START Data for the task

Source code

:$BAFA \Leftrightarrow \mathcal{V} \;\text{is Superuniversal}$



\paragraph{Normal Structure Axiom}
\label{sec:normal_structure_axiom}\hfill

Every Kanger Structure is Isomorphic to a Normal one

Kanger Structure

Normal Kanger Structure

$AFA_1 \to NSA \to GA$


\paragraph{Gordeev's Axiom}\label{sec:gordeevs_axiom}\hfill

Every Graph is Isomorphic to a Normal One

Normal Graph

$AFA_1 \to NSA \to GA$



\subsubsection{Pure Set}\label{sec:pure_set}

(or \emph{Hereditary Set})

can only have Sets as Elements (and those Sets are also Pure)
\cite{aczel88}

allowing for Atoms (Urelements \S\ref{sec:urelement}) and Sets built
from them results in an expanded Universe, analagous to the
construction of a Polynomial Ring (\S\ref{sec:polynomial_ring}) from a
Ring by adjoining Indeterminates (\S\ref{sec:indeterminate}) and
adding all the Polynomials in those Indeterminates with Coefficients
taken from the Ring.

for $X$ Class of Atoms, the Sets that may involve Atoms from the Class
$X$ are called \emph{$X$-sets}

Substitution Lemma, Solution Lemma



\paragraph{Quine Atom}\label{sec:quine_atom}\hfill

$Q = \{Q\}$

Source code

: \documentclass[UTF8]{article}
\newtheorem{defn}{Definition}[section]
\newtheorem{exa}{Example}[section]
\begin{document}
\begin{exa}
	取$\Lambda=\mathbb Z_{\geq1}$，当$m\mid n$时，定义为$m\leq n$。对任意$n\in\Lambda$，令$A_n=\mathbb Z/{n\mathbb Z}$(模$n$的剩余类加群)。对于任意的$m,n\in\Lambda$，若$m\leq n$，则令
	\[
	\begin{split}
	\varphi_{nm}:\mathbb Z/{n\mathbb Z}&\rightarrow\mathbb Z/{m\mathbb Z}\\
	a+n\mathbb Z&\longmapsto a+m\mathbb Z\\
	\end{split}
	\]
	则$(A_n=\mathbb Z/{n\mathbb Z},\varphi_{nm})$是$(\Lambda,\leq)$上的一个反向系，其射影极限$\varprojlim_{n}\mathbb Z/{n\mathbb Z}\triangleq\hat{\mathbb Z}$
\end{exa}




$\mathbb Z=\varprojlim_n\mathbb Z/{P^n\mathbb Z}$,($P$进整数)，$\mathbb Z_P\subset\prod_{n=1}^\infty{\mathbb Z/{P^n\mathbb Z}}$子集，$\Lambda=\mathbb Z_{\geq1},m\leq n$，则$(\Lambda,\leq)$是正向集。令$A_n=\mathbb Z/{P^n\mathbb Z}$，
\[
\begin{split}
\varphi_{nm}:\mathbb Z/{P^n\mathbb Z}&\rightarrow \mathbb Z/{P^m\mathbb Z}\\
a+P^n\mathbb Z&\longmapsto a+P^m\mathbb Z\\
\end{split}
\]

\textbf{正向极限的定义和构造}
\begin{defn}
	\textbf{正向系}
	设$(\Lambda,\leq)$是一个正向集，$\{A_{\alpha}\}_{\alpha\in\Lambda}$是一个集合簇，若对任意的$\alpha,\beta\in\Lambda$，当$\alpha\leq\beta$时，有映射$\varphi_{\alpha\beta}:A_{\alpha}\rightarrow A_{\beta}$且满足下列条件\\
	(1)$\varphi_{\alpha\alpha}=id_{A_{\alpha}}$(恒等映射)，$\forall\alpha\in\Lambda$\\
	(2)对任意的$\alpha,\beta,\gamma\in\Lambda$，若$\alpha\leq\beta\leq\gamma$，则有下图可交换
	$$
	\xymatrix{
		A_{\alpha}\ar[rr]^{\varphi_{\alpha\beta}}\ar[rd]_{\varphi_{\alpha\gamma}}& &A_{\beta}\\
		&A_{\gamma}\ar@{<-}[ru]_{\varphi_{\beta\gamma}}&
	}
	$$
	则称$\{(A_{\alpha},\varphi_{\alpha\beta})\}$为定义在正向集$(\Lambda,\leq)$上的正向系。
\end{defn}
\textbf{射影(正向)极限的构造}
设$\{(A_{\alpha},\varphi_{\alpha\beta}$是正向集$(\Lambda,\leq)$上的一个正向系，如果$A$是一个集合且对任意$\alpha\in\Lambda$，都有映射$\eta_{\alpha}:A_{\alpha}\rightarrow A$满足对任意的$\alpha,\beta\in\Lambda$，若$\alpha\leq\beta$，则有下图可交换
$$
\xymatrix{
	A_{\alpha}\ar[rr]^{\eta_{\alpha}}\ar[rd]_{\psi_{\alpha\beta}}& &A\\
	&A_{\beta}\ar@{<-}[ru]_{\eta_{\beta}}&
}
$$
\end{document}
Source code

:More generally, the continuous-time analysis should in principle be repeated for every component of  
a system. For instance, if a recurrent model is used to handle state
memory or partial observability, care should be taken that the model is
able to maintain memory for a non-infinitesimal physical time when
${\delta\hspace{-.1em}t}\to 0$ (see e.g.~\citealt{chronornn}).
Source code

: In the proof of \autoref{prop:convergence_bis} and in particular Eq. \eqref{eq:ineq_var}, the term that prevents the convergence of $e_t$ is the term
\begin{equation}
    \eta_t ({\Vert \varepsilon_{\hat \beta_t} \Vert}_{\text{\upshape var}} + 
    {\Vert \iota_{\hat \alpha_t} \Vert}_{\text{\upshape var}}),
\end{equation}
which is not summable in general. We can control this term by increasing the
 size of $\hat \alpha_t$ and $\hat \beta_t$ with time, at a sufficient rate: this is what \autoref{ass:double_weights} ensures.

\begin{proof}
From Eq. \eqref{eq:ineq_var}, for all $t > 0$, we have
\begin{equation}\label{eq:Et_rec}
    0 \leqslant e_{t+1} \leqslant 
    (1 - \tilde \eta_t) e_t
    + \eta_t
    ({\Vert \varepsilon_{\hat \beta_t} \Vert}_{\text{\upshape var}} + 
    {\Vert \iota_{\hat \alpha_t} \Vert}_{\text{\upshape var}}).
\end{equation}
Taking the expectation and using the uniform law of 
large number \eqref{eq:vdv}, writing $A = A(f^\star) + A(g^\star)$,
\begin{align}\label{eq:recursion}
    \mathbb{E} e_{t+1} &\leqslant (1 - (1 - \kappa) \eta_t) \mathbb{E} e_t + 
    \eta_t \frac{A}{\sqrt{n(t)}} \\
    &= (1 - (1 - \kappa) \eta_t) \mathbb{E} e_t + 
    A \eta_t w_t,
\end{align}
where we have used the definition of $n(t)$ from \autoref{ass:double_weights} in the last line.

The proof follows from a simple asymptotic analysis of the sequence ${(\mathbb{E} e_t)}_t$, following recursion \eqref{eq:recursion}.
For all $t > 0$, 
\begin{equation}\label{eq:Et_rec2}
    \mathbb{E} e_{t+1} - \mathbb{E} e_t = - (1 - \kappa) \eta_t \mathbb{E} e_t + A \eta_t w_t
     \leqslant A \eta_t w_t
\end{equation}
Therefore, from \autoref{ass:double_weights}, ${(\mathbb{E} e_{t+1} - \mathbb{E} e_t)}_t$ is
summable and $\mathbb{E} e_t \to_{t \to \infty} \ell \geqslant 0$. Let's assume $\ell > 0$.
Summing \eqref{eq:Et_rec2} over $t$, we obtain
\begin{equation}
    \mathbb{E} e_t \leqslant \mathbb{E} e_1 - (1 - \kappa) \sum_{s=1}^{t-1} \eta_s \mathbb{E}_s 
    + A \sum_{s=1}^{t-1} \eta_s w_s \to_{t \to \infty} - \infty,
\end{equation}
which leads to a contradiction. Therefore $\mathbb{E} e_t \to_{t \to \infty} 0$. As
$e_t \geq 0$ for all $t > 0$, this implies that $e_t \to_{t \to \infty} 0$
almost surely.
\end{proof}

END Data for the task

### Your assignment
Within the records, filter for lines that contain the word "longmapsto" and show each one.

### Reply to the exercise
	a+n\mathbb Z&\longmapsto a+m\mathbb Z\\
a+P^n\mathbb Z&\longmapsto a+P^m\mathbb Z\\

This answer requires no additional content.